Thu Mar 29 15:57:24 UTC 2007
Les Mikesell <lesmikesell at gmail.com>

Rodrigo Barbosa wrote:
> 
> On Thu, Mar 29, 2007 at 04:31:45AM -0000, Mark Schoonover wrote:
>> If you rely solely on your tape software verification to tell you your tapes
>> are 100%, there will come a day, you'll be in for a surprise. The only 100%
>> sure fire way to determine if your tapes are good is to actually restore
>> from them back to a drive, and open them with the applications that created
>> those files. Only after that kind of testing, can you be sure your tapes are
>> good. I've had many tapes verified from the days of Arcserve, through
>> Brightstor, Arkeia, CTAR and BRU. All of these backup software systems ran,
>> and verified flawlessly, then a disaster struck only to find out my verified
>> tapes actually had problems with them. 
> 
> And how is that any different than any other media, including disks ?
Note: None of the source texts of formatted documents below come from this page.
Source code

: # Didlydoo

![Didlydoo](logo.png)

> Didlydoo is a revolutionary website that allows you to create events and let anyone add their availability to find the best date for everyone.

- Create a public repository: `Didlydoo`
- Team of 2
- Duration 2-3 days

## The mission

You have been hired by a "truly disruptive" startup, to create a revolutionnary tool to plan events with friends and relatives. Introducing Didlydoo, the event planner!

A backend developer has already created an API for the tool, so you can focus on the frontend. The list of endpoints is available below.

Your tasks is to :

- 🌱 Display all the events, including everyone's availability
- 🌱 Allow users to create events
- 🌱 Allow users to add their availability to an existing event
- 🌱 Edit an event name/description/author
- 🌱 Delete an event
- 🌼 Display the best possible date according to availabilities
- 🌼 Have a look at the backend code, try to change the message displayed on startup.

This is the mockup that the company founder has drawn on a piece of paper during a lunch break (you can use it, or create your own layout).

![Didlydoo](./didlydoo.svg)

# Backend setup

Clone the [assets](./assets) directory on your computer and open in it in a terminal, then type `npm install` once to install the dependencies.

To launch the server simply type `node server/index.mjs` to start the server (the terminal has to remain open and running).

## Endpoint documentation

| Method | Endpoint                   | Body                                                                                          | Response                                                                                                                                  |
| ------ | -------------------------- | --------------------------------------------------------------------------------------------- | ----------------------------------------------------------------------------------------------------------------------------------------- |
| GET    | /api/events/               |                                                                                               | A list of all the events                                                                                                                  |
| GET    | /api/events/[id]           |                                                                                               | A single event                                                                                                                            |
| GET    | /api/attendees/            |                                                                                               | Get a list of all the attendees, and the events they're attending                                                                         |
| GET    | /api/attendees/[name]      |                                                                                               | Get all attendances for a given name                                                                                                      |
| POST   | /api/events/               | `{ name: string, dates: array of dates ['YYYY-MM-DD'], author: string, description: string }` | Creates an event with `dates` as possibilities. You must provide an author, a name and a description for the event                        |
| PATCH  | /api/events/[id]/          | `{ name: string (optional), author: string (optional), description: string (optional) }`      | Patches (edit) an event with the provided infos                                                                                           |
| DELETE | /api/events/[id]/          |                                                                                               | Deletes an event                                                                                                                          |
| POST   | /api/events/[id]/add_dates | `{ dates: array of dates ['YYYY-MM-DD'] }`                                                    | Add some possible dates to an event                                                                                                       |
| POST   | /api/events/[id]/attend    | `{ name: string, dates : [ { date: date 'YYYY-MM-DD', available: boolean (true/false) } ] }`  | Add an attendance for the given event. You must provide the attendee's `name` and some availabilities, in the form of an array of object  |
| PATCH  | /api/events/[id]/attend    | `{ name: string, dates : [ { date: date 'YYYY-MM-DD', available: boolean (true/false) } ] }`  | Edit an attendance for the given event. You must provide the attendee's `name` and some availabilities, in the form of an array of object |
An online backup system that uses rsync with the --ignore-times option 
(as, for example backuppc during full runs), will be reading your 
existing files frequently and re-copying any mismatches detected with 
the rsync algorithm.  Also, the system may offer the option to archive 
to some other media at convenient times which gives you another chance 
at it.  A problem I've seen with older tape drives was that the heads 
would lose alignment so that that tapes would only work in the drive 
that wrote them.  You might verify a tape and send it offsite only to 
find after a disaster that another drive would not read it.  I don't 
know if newer designs have eliminated this problem or not.  If not, you 
really need a 2nd drive to do the verify/read test.